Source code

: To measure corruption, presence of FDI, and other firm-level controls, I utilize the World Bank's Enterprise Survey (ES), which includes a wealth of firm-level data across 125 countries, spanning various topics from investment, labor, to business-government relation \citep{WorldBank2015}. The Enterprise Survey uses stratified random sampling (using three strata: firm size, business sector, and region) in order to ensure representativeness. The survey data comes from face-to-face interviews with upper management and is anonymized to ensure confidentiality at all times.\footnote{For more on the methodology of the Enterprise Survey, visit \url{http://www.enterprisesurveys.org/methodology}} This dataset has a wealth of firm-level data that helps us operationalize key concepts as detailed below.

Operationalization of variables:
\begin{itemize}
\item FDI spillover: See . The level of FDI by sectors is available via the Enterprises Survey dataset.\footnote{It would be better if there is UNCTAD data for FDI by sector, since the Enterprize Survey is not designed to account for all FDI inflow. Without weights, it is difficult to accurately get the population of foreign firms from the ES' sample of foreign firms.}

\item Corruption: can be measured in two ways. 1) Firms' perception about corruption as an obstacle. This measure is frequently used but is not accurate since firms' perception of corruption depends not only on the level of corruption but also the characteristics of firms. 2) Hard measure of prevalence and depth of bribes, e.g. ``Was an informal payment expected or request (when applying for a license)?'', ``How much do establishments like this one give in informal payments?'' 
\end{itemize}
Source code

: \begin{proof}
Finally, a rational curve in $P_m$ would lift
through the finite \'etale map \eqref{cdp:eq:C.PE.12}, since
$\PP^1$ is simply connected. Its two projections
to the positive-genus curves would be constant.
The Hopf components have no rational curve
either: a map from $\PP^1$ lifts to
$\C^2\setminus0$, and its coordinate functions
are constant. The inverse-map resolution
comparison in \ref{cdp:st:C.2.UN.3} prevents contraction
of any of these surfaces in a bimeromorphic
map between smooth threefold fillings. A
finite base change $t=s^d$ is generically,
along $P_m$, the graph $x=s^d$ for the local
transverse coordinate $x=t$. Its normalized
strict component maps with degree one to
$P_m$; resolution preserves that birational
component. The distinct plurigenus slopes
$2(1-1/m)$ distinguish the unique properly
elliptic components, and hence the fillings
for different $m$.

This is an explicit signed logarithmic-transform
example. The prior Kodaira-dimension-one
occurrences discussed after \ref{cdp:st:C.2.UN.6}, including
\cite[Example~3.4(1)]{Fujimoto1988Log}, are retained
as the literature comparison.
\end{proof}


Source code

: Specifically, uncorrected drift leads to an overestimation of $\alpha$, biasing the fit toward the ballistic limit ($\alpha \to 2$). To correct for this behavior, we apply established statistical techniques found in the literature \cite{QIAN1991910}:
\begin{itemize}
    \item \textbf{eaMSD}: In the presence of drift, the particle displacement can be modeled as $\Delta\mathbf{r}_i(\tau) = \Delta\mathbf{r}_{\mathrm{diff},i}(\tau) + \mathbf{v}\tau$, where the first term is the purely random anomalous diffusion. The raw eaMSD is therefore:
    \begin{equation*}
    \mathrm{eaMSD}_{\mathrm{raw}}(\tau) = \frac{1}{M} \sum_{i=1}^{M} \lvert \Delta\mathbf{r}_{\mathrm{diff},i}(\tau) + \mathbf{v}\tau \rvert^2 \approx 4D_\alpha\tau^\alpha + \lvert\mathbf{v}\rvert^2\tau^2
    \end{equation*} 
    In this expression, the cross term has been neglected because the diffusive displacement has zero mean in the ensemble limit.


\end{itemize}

■ **DESCRIPTION OF THE TASK**
Word for word, transcribe the data shown above.

■ **YOUR RESPONSE**
Source code

: To measure corruption, presence of FDI, and other firm-level controls, I utilize the World Bank's Enterprise Survey (ES), which includes a wealth of firm-level data across 125 countries, spanning various topics from investment, labor, to business-government relation \citep{WorldBank2015}. The Enterprise Survey uses stratified random sampling (using three strata: firm size, business sector, and region) in order to ensure representativeness. The survey data comes from face-to-face interviews with upper management and is anonymized to ensure confidentiality at all times.\footnote{For more on the methodology of the Enterprise Survey, visit \url{http://www.enterprisesurveys.org/methodology}} This dataset has a wealth of firm-level data that helps us operationalize key concepts as detailed below.

Operationalization of variables:
\begin{itemize}
\item FDI spillover: See . The level of FDI by sectors is available via the Enterprises Survey dataset.\footnote{It would be better if there is UNCTAD data for FDI by sector, since the Enterprize Survey is not designed to account for all FDI inflow. Without weights, it is difficult to accurately get the population of foreign firms from the ES' sample of foreign firms.}

\item Corruption: can be measured in two ways. 1) Firms' perception about corruption as an obstacle. This measure is frequently used but is not accurate since firms' perception of corruption depends not only on the level of corruption but also the characteristics of firms. 2) Hard measure of prevalence and depth of bribes, e.g. ``Was an informal payment expected or request (when applying for a license)?'', ``How much do establishments like this one give in informal payments?'' 
\end{itemize}
Source code

: \begin{proof}
Finally, a rational curve in $P_m$ would lift
through the finite \'etale map \eqref{cdp:eq:C.PE.12}, since
$\PP^1$ is simply connected. Its two projections
to the positive-genus curves would be constant.
The Hopf components have no rational curve
either: a map from $\PP^1$ lifts to
$\C^2\setminus0$, and its coordinate functions
are constant. The inverse-map resolution
comparison in \ref{cdp:st:C.2.UN.3} prevents contraction
of any of these surfaces in a bimeromorphic
map between smooth threefold fillings. A
finite base change $t=s^d$ is generically,
along $P_m$, the graph $x=s^d$ for the local
transverse coordinate $x=t$. Its normalized
strict component maps with degree one to
$P_m$; resolution preserves that birational
component. The distinct plurigenus slopes
$2(1-1/m)$ distinguish the unique properly
elliptic components, and hence the fillings
for different $m$.

This is an explicit signed logarithmic-transform
example. The prior Kodaira-dimension-one
occurrences discussed after \ref{cdp:st:C.2.UN.6}, including
\cite[Example~3.4(1)]{Fujimoto1988Log}, are retained
as the literature comparison.
\end{proof}


Source code

: Specifically, uncorrected drift leads to an overestimation of $\alpha$, biasing the fit toward the ballistic limit ($\alpha \to 2$). To correct for this behavior, we apply established statistical techniques found in the literature \cite{QIAN1991910}:
\begin{itemize}
    \item \textbf{eaMSD}: In the presence of drift, the particle displacement can be modeled as $\Delta\mathbf{r}_i(\tau) = \Delta\mathbf{r}_{\mathrm{diff},i}(\tau) + \mathbf{v}\tau$, where the first term is the purely random anomalous diffusion. The raw eaMSD is therefore:
    \begin{equation*}
    \mathrm{eaMSD}_{\mathrm{raw}}(\tau) = \frac{1}{M} \sum_{i=1}^{M} \lvert \Delta\mathbf{r}_{\mathrm{diff},i}(\tau) + \mathbf{v}\tau \rvert^2 \approx 4D_\alpha\tau^\alpha + \lvert\mathbf{v}\rvert^2\tau^2
    \end{equation*} 
    In this expression, the cross term has been neglected because the diffusive displacement has zero mean in the ensemble limit.


\end{itemize}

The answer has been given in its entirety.